Exercise goal: Once you find the line containing "longer present in" in the data below, copy it and each following line exactly, up to and including the line containing "rendering will fail", and nothing else.

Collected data
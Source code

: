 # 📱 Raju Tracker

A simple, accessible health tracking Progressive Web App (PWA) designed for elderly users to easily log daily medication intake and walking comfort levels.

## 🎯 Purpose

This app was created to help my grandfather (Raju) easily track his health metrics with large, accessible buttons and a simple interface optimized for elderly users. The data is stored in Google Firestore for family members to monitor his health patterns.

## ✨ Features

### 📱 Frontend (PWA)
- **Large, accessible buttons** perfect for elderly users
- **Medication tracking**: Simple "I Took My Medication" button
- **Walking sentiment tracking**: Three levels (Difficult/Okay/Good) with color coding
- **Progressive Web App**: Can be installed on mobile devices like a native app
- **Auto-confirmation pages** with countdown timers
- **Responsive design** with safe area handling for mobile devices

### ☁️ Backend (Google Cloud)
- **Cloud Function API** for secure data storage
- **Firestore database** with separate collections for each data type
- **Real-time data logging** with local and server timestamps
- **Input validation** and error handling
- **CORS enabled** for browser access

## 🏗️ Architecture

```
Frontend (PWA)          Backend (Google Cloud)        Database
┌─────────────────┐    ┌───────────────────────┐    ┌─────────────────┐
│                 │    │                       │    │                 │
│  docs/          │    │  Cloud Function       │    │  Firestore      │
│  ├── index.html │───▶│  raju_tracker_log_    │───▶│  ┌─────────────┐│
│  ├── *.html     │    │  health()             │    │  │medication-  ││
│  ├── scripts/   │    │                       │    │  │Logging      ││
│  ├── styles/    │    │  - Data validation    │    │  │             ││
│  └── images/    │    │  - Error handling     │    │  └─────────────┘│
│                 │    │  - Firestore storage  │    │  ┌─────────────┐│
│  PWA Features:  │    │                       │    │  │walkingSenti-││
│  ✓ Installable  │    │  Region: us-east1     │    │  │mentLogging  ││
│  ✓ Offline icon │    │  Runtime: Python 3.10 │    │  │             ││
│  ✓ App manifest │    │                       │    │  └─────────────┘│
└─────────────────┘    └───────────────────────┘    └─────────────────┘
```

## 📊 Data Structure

--

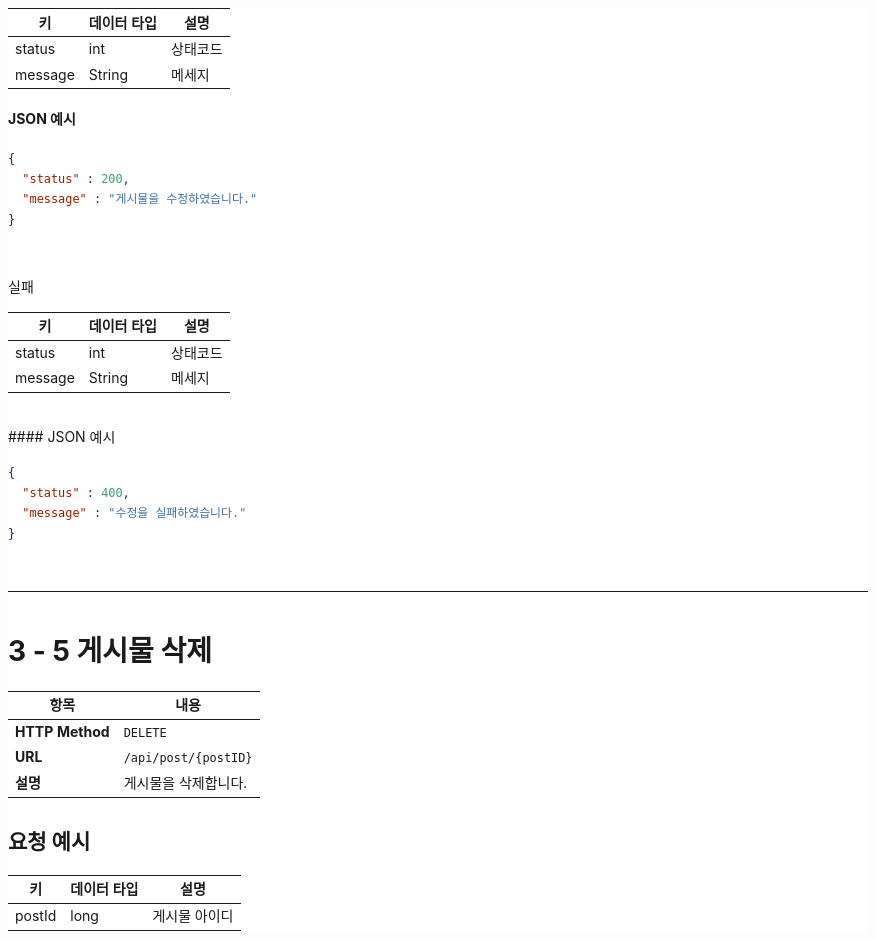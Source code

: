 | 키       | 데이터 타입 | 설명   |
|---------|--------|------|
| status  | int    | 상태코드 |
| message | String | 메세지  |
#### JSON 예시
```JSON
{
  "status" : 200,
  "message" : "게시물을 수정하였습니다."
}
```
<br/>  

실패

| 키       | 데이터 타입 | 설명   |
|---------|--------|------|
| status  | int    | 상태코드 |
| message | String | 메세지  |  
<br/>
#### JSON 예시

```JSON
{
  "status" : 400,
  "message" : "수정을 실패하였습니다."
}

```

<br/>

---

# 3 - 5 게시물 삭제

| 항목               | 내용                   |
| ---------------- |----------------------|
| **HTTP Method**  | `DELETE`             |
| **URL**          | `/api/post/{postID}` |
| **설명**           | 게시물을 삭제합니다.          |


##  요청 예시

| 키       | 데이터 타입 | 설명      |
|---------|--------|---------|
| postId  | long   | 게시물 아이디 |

---

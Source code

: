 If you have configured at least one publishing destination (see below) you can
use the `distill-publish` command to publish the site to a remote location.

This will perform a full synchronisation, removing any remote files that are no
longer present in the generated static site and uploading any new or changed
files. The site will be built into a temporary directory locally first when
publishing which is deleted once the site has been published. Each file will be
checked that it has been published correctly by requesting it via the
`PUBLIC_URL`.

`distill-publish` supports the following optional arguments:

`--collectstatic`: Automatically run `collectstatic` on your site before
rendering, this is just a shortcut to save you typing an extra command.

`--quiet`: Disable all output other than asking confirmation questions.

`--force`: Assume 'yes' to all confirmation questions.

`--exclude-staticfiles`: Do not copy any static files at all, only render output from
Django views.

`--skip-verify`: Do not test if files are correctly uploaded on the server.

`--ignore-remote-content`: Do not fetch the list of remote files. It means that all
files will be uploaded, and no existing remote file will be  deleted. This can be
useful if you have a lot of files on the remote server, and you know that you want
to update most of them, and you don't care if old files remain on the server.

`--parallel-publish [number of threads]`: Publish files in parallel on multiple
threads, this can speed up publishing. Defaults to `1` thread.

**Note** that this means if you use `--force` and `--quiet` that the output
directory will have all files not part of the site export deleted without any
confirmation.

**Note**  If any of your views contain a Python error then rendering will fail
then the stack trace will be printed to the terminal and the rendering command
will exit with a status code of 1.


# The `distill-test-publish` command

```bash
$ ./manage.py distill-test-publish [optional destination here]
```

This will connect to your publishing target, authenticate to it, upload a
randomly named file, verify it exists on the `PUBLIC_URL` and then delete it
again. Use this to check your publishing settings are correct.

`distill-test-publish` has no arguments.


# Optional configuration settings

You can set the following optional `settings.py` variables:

Problem solution:
longer present in the generated static site and uploading any new or changed
files. The site will be built into a temporary directory locally first when
publishing which is deleted once the site has been published. Each file will be
checked that it has been published correctly by requesting it via the
`PUBLIC_URL`.

`distill-publish` supports the following optional arguments:

`--collectstatic`: Automatically run `collectstatic` on your site before
rendering, this is just a shortcut to save you typing an extra command.

`--quiet`: Disable all output other than asking confirmation questions.

`--force`: Assume 'yes' to all confirmation questions.

`--exclude-staticfiles`: Do not copy any static files at all, only render output from
Django views.

`--skip-verify`: Do not test if files are correctly uploaded on the server.

`--ignore-remote-content`: Do not fetch the list of remote files. It means that all
files will be uploaded, and no existing remote file will be  deleted. This can be
useful if you have a lot of files on the remote server, and you know that you want
to update most of them, and you don't care if old files remain on the server.

`--parallel-publish [number of threads]`: Publish files in parallel on multiple
threads, this can speed up publishing. Defaults to `1` thread.

**Note** that this means if you use `--force` and `--quiet` that the output
directory will have all files not part of the site export deleted without any
confirmation.

**Note**  If any of your views contain a Python error then rendering will fail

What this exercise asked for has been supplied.